-- AVAILABLE DATA follows --

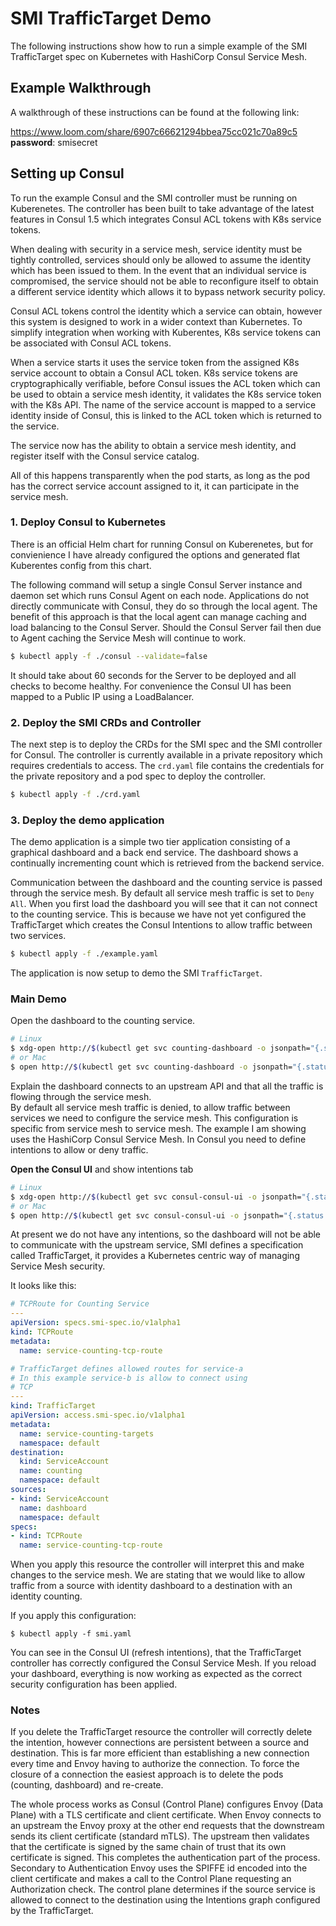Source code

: # SMI TrafficTarget Demo
The following instructions show how to run a simple example of the SMI TrafficTarget
spec on Kubernetes with HashiCorp Consul Service Mesh.

## Example Walkthrough
A walkthrough of these instructions can be found at the following link:

https://www.loom.com/share/6907c66621294bbea75cc021c70a89c5
**password**: smisecret

## Setting up Consul
To run the example Consul and the SMI controller must be running on Kuberenetes.
The controller has been built to take advantage of the latest features in
Consul 1.5 which integrates Consul ACL tokens with K8s service tokens.

When dealing with security in a service mesh, service identity must be tightly 
controlled, services should only be allowed to assume the identity which has been
issued to them. In the event that an individual service is compromised, the service should
not be able to reconfigure itself to obtain a different service identity which allows
it to bypass network security policy. 

Consul ACL tokens control the identity which a service can obtain, however this system
is designed to work in a wider context than Kubernetes. To simplify integration when
working with Kuberentes, K8s service tokens can be associated with Consul ACL tokens.

When a service starts it uses the service token from the assigned K8s service account to
obtain a Consul ACL token.  K8s service tokens are cryptographically verifiable, before 
Consul issues the ACL token which can be used to obtain a service mesh identity, it
validates the K8s service token with the K8s API. The name of the service account is 
mapped to a service identity inside of Consul, this is linked to the ACL token which is
returned to the service.

The service now has the ability to obtain a service mesh identity, and register itself
with the Consul service catalog.

All of this happens transparently when the pod starts, as long as the pod has the correct
service account assigned to it, it can participate in the service mesh.

### 1. Deploy Consul to Kubernetes
There is an official Helm chart for running Consul on Kuberenetes, but for convienience
I have already configured the options and generated flat Kuberentes config from this chart.

The following command will setup a single Consul Server instance and daemon set which runs
Consul Agent on each node. Applications do not directly communicate with Consul, they do
so through the local agent. The benefit of this approach is that the local agent can manage
caching and load balancing to the Consul Server. Should the Consul Server fail then due
to Agent caching the Service Mesh will continue to work.

```bash
$ kubectl apply -f ./consul --validate=false
```

It should take about 60 seconds for the Server to be deployed and all checks to become
healthy. For convenience the Consul UI has been mapped to a Public IP using a LoadBalancer.

### 2. Deploy the SMI CRDs and Controller
The next step is to deploy the CRDs for the SMI spec and the SMI controller for Consul.
The controller is currently available in a private repository which requires credentials
to access. The `crd.yaml` file contains the credentials for the private repository and
a pod spec to deploy the controller.

```bash
$ kubectl apply -f ./crd.yaml
```

### 3. Deploy the demo application
The demo application is a simple two tier application consisting of a graphical 
dashboard and a back end service. The dashboard shows a continually incrementing count
which is retrieved from the backend service.

Communication between the dashboard and the counting service is passed through the 
service mesh. By default all service mesh traffic is set to `Deny All`. When you first
load the dashboard you will see that it can not connect to the counting service.
This is because we have not yet configured the TrafficTarget which creates the Consul
Intentions to allow traffic between two services.

```bash
$ kubectl apply -f ./example.yaml
```

The application is now setup to demo the SMI `TrafficTarget`.

### Main Demo
Open the dashboard to the counting service.

```bash
# Linux
$ xdg-open http://$(kubectl get svc counting-dashboard -o jsonpath="{.status.loadBalancer.ingress[0].ip}")
# or Mac
$ open http://$(kubectl get svc counting-dashboard -o jsonpath="{.status.loadBalancer.ingress[0].ip}")
```

Explain the dashboard connects to an upstream API and that all the traffic is flowing through the service mesh.  
By default all service mesh traffic is denied, to allow traffic between services we need to configure 
the service mesh. This configuration is specific from service mesh to service mesh. The example I am showing
uses the HashiCorp Consul Service Mesh. In Consul you need to define intentions to allow or deny traffic.

**Open the Consul UI** and show intentions tab

```bash
# Linux
$ xdg-open http://$(kubectl get svc consul-consul-ui -o jsonpath="{.status.loadBalancer.ingress[0].ip}")
# or Mac
$ open http://$(kubectl get svc consul-consul-ui -o jsonpath="{.status.loadBalancer.ingress[0].ip}")
```

At present we do not have any intentions, so the dashboard will not be able to communicate with the upstream service, 
SMI defines a specification called TrafficTarget, it provides a Kubernetes centric way of managing
Service Mesh security. 

It looks like this:

```yaml
# TCPRoute for Counting Service
---
apiVersion: specs.smi-spec.io/v1alpha1
kind: TCPRoute
metadata:
  name: service-counting-tcp-route

# TrafficTarget defines allowed routes for service-a
# In this example service-b is allow to connect using
# TCP
---
kind: TrafficTarget
apiVersion: access.smi-spec.io/v1alpha1
metadata:
  name: service-counting-targets
  namespace: default
destination:
  kind: ServiceAccount
  name: counting
  namespace: default
sources:
- kind: ServiceAccount
  name: dashboard
  namespace: default
specs:
- kind: TCPRoute
  name: service-counting-tcp-route
```

When you apply this resource the controller will interpret this and make changes to the service mesh.
We are stating that we would like to allow traffic from a source with identity
dashboard to a destination with an identity counting.

If you apply this configuration:

```
$ kubectl apply -f smi.yaml
```

You can see in the Consul UI (refresh intentions), that the TrafficTarget controller
has correctly configured the Consul Service Mesh.
If you reload your dashboard, everything is now working as expected as the correct
security configuration has been applied.

### Notes
If you delete the TrafficTarget resource the controller will correctly delete
the intention, however connections are persistent between a source and destination.
This is far more efficient than establishing a new connection every time and Envoy 
having to authorize the connection. To force the closure of a connection the easiest
approach is to delete the pods (counting, dashboard) and re-create.

The whole process works as Consul (Control Plane) configures Envoy (Data Plane) with a TLS certificate and client
certificate. When Envoy connects to an upstream the Envoy proxy at the other end requests
that the downstream sends its client certificate (standard mTLS). The upstream then
validates that the certificate is signed by the same chain of trust that its own
certificate is signed. This completes the authentication part of the process.
Secondary to Authentication Envoy uses the SPIFFE id encoded into the client certificate
and makes a call to the Control Plane requesting an Authorization check. The control
plane determines if the source service is allowed to connect to the destination using
the Intentions graph configured by the TrafficTarget.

-- AVAILABLE DATA concluded --

From the entries above, extract every line where the word "services" appears.

### SOLUTION TO THIS TASK
controlled, services should only be allowed to assume the identity which has been
Intentions to allow traffic between two services.
By default all service mesh traffic is denied, to allow traffic between services we need to configure 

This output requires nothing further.